= Beginning of Section =

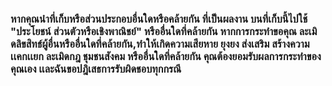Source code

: ### หากคุณนำที่เก็บหรือส่วนประกอบอื่นใดหรือคล้ายกัน ที่เป็นผลงาน บนที่เก็บนี้ไปใช้ "ประโยชน์ ส่วนตัวหรือเชิงพาณิชย์" หรืออื่นใดที่คล้ายกัน หากการกระทำขอคุณ ละเมิดลิขสิทธ์ผู้อื่นหรืออื่นใดที่คล้ายกัน,ทำให้เกิดความเสียหาย ยุงยง ส่งเสริม สร้างความเเคกเเยก ละเมิดกฎ ชุมชนสังคม หรืออื่นใดที่คล้ายกัน คุณต้องยอมรับผลการกระทำของคุณเอง เเละฉันขอปฎิเสธการรับผิดชอบทุกกรณี
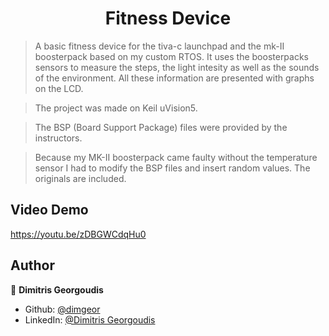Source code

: <h1 align="center">Fitness Device</h1>
<p>
</p>

> A basic fitness device for the tiva-c launchpad and the mk-II boosterpack based on my custom RTOS.
> It uses the boosterpacks sensors to measure the steps, the light intesity as well as the sounds of the environment. All these information are presented
> with graphs on the LCD.

> The project was made on Keil uVision5.

> The BSP (Board Support Package) files were provided by the instructors.

> Because my MK-II boosterpack came faulty without the temperature sensor I had to modify the BSP files and insert random values. The originals are included.

## Video Demo
https://youtu.be/zDBGWCdqHu0

## Author

👤 **Dimitris Georgoudis**

* Github: [@dimgeor](https://github.com/dimgeor)
* LinkedIn: [@Dimitris Georgoudis](https://www.linkedin.com/in/dimitris-georgoudis-2411441b6/)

= End of Section =

*Problem to solve*
Check the lines above and copy each one that includes "files".

*Problem solution*
> The BSP (Board Support Package) files were provided by the instructors.
> Because my MK-II boosterpack came faulty without the temperature sensor I had to modify the BSP files and insert random values. The originals are included.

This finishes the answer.